In the distance I could hear kids outside, playing and it was joyful sound. I decided to walk towards the sound and see if I could watch them play, as it always made me happy and reminded me of my childhood.

They weren’t all that far from my site and I sat down next to a tree at the side of a gravel roadway to watch. There eight kids sprinted around in a game of tag, seven White and one Black; a girl.

They ran and chased each other until the one street lamp in the area popped to life, then like I had to do as a child, they disappeared indoors. Except the Black girl, who seemed to have no place to go.

As I got up to head back to camp, I heard, “Hey, mister!”

I turned as the girl came jogging up to me. She was a good head shorter than me and was missing a front tooth.

“How long you been there?” she asked.

“About fifteen minutes?”

“I’ve never seen you around here before.”

“No, I’m passing through. Got a tent set up in the field over there.”

“You mean you’re sleeping outside?”

“Yup. Been doing that a lot the last two days.”

“Well, mister, if you ain’t no boogie man or something you can come crash on my couch, if you’d like. Even have some beer.”

Slightly taken back by the forwardness of this child, “What would your parents say about that, you offering me a place on the their couch and beer?”

“What in the hell you talking about, child?” she laughed, “I’m a full-grown woman and can make my own decisions. Shit!”

I looked at her closely, “I’m sorry, but you don’t look any older than 12.”

“Yeah – ‘cuz I’m short. What is it people got against us short folk anyway?”

“Obviously, a lot of incorrect assumptions,” I answered, adding, “And you know what they say when you make assumptions…”
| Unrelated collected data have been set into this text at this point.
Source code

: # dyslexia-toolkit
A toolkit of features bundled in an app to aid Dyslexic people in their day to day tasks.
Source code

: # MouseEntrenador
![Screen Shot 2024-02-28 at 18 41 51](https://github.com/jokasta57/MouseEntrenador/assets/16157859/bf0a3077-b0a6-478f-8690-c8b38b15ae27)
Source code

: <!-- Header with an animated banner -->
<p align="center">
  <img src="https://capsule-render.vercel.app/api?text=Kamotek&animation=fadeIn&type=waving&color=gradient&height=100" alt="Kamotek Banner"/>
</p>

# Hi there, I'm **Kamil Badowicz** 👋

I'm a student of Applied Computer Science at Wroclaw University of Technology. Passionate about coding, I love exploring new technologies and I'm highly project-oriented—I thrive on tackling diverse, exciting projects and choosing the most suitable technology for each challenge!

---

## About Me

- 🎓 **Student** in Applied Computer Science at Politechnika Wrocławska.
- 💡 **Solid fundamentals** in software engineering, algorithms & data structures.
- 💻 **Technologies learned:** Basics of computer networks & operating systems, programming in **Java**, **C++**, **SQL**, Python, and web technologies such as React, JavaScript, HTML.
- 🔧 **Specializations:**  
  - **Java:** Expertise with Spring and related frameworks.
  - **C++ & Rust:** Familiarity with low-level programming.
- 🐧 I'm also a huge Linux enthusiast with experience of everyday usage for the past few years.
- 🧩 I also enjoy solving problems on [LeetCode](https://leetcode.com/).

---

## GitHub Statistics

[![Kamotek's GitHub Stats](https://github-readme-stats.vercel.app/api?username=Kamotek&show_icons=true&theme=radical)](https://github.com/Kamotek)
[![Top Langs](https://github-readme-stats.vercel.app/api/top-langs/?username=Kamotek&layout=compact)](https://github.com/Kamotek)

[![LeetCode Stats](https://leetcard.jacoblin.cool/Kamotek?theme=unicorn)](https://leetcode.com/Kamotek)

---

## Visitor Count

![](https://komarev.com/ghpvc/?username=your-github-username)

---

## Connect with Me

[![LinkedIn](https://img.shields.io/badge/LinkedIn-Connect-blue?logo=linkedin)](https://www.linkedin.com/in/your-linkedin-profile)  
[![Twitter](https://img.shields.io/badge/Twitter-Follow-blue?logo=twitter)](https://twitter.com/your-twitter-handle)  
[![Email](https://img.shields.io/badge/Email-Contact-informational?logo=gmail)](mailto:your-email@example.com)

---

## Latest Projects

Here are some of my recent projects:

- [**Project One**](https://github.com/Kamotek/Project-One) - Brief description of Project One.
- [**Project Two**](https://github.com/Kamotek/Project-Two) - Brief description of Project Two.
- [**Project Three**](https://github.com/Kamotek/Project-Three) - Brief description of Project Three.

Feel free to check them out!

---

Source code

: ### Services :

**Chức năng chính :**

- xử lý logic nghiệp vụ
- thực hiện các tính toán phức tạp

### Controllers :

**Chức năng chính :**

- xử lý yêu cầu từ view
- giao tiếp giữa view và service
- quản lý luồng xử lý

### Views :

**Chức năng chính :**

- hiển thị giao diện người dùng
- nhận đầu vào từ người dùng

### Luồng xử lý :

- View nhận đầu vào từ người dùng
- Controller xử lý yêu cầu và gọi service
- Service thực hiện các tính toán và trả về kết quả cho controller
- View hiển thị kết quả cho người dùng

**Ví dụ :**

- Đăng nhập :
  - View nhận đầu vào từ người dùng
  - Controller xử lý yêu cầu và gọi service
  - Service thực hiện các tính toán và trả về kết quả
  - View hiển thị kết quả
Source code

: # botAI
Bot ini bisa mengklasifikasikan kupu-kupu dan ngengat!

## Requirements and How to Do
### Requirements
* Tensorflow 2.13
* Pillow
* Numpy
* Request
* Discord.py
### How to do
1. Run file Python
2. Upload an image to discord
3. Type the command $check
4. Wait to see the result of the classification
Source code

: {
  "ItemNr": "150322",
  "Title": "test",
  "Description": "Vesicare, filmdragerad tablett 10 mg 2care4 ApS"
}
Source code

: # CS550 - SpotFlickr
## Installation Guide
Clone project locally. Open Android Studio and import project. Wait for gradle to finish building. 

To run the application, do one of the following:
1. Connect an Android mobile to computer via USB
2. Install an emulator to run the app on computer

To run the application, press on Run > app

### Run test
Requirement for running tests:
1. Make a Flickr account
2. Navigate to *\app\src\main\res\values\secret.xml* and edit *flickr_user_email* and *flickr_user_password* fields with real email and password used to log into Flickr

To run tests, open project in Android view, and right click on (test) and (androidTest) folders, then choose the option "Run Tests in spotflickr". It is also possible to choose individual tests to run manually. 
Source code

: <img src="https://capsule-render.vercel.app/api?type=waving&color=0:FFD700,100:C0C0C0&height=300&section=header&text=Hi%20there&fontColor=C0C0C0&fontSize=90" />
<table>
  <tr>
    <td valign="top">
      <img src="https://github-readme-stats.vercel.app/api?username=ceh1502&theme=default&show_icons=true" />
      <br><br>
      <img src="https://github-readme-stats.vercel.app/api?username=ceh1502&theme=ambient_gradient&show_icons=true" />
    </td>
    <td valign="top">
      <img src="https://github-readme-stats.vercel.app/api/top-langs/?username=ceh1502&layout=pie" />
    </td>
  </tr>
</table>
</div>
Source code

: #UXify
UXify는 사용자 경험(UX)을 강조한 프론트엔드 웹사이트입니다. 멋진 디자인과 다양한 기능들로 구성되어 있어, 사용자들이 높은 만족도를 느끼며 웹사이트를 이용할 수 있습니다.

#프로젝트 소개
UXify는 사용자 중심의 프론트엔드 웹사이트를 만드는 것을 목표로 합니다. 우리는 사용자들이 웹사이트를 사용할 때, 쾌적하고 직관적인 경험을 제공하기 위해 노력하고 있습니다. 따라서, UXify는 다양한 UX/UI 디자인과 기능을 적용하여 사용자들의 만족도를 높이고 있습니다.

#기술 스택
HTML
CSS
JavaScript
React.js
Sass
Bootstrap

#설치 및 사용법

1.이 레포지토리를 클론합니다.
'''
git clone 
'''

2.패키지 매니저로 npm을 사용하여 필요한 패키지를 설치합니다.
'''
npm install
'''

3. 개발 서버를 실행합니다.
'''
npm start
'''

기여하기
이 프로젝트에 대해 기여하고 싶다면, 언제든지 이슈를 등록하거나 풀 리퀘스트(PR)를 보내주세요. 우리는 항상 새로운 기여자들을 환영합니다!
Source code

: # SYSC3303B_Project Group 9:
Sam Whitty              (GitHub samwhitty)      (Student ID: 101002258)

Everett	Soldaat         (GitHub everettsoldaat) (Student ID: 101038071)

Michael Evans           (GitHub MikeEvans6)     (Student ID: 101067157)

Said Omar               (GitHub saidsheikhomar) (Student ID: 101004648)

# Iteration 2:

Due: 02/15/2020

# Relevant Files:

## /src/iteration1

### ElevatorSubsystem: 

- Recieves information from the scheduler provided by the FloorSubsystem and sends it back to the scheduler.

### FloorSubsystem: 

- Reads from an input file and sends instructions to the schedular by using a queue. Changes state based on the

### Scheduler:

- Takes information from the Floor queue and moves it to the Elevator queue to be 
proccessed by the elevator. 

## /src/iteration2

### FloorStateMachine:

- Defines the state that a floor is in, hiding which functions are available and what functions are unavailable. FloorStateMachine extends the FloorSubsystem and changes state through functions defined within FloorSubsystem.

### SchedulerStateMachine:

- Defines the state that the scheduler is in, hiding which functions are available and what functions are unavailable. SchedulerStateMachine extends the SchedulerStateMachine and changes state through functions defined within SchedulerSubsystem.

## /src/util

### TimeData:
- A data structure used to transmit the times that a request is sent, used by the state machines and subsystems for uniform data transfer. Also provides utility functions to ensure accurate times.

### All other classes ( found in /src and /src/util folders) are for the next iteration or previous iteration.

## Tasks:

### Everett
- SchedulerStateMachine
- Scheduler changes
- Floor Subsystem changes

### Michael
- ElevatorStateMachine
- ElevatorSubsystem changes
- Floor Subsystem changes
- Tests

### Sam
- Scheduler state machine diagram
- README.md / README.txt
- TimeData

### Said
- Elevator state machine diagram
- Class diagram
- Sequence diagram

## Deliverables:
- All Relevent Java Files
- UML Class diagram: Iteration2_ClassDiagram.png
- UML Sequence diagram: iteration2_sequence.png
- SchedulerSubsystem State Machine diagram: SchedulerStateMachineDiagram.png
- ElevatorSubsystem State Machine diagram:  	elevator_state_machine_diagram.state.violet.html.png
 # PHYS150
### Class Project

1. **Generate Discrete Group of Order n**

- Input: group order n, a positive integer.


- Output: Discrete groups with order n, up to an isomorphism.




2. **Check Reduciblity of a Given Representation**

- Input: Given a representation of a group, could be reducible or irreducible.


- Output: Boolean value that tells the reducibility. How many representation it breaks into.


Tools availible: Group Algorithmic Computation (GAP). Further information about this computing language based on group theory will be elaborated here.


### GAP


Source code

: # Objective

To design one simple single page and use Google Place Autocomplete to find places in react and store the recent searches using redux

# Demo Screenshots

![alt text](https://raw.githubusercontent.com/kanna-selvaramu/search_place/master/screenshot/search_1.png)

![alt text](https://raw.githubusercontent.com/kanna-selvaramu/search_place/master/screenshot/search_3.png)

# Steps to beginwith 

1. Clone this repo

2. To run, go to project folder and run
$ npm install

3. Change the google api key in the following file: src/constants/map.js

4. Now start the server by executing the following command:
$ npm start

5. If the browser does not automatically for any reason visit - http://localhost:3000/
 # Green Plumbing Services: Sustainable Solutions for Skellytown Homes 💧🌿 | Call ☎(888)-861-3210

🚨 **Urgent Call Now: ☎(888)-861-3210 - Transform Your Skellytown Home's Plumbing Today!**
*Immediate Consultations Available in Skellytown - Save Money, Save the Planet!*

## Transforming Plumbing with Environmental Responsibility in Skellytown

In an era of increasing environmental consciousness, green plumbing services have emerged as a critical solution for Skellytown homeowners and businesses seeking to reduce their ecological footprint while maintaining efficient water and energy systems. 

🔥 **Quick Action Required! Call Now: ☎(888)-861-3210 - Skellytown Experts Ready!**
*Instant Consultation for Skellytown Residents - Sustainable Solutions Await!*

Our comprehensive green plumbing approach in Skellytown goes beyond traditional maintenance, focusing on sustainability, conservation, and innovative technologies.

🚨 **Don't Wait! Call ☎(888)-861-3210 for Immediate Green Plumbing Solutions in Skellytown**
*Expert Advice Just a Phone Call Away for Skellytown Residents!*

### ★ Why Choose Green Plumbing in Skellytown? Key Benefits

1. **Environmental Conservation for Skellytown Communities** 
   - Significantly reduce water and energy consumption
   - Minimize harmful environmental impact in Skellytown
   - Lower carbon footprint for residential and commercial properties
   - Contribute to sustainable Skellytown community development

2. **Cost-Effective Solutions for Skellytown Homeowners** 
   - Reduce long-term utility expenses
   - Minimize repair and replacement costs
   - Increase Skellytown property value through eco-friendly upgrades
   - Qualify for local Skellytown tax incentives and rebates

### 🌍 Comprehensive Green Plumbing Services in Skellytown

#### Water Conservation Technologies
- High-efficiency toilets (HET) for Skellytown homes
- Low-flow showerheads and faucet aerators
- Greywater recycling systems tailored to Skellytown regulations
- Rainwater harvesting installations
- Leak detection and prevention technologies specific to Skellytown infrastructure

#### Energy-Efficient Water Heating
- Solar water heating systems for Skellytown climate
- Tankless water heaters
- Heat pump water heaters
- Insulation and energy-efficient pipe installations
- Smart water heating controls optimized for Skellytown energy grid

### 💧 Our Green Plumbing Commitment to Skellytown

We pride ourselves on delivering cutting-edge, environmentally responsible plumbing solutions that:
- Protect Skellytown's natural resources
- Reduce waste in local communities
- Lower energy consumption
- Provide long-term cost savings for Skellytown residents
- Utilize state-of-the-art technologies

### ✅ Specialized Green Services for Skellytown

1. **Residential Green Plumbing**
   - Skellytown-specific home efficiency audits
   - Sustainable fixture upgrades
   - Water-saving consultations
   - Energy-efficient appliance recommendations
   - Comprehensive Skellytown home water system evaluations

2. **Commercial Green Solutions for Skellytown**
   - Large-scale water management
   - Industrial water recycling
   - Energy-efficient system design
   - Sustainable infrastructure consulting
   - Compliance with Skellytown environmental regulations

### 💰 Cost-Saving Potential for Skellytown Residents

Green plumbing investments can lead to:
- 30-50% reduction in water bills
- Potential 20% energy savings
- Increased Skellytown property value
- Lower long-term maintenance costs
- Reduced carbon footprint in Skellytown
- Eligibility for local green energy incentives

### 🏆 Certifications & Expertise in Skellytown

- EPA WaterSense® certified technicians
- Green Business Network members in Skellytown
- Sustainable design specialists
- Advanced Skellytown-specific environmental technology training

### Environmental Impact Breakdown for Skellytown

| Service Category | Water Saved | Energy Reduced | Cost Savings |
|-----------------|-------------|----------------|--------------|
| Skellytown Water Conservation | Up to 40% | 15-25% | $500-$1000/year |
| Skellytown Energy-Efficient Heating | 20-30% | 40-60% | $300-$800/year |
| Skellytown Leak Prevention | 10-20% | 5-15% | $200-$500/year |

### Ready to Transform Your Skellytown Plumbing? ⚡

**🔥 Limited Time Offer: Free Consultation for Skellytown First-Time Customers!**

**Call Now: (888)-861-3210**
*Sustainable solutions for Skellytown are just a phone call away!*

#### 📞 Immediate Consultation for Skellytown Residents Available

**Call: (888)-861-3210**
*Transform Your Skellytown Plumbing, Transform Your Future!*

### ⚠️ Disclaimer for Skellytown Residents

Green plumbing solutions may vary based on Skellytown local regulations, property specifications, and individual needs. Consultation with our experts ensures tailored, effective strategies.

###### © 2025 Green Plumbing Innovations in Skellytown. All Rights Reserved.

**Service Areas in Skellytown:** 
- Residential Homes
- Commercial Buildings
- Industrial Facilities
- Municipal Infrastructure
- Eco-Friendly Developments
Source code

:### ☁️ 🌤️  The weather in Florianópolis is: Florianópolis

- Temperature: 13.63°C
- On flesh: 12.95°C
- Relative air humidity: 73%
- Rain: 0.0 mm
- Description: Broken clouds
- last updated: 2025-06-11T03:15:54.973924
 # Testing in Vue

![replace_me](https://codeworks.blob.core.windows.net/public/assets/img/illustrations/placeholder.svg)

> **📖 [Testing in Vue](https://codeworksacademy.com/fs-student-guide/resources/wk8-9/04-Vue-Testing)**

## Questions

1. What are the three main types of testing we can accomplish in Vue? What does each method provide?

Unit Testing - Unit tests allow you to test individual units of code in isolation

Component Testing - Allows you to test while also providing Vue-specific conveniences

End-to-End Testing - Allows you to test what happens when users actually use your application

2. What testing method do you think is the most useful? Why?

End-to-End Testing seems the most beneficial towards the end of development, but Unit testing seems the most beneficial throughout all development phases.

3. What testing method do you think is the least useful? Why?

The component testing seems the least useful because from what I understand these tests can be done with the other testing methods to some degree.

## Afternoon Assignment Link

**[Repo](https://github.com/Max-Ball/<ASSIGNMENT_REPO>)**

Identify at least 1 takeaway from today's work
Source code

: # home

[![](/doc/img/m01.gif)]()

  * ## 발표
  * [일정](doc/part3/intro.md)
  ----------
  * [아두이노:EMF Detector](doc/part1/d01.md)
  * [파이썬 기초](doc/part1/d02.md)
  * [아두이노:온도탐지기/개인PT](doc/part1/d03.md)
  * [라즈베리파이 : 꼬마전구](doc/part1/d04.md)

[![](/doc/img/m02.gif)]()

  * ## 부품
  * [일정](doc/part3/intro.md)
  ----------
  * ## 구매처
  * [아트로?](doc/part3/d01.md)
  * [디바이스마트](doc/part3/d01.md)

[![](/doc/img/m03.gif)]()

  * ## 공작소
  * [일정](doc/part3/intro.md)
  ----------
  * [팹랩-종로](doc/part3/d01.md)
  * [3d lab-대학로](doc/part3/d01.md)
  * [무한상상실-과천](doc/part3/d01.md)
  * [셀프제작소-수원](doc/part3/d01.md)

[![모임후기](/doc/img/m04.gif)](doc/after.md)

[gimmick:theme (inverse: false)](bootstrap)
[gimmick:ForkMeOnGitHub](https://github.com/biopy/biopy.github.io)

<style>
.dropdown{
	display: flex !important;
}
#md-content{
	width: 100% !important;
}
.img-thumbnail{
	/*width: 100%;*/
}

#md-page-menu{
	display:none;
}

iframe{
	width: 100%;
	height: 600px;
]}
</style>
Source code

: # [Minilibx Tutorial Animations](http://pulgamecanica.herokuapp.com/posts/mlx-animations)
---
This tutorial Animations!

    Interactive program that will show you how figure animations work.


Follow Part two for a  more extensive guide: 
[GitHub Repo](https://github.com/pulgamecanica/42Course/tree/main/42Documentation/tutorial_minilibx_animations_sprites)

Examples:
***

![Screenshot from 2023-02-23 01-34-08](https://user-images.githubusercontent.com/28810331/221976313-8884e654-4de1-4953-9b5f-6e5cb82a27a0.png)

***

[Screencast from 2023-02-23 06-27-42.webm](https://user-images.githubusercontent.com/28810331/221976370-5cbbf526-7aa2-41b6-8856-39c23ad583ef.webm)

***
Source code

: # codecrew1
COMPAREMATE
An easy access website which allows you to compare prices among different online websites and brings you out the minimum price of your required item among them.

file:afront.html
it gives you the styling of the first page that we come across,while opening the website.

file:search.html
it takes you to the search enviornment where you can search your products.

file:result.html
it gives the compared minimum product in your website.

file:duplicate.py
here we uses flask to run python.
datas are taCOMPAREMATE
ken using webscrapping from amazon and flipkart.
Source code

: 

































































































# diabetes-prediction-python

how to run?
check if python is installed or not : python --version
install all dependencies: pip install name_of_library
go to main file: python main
“You make an ass out of you and an ass out of me,” she laughed. “Now go get your shit and I’ll meet you right here.”

A few minutes later, camp site cleared and my back pack hanging loosely from my right shoulder I met her right where she instructed. She introduced herself as Daphne and I told her my name.

We walked to a small house with a nice front porch and entered. In the light, I could suddenly see that she was older and far more physically mature than a 12-year-old.

As we ate meatloaf, mashed potatoes, peas and carrots and drank her beer, I asked, “So why do you go out and play with the kids like you do?”

“So I can stay young,” she answered as she explained how she grew up as the caretaker of her alcoholic parents in Kansas City.

“Never had time to be a kid, till they went home to be with the Lord. So I’m making up for it and I’m staying so young that I even fooled you.”

She said it in such away that I couldn’t help but laugh. She gave me a toothless grin.

After dinner, “The shower is there, if you’d like.”

“I’m gonna go change and then listen to the radio some and have another beer. You can join me after you get some of that road-smell off your skin.”

Somehow, without me hearing her, Daphne removed my dirty clothes from the bathroom and I soaped up and rinsed off. She replace my dirty rags with a pair of running shorts and a tee-shirt that was a size to small.

I put it on anyway, before I returned to the living room and the couch.

Daphne was dress much the same as me, a country-western radio station played low in the back ground and she had two beers setting on the floor amid a gathering of pillows. We spent the next couple of hours talking about our lives, dreams and our hopes for the future.

Once my clothes had dried, we retired for the evening; her, to her bedroom, me to the couch. Minutes later Daphne call out, “Please come here.”

Somewhere in the distance, a clap of thunder echoed as the heavy rain accompanying the lightning, fell rhythmically on roof.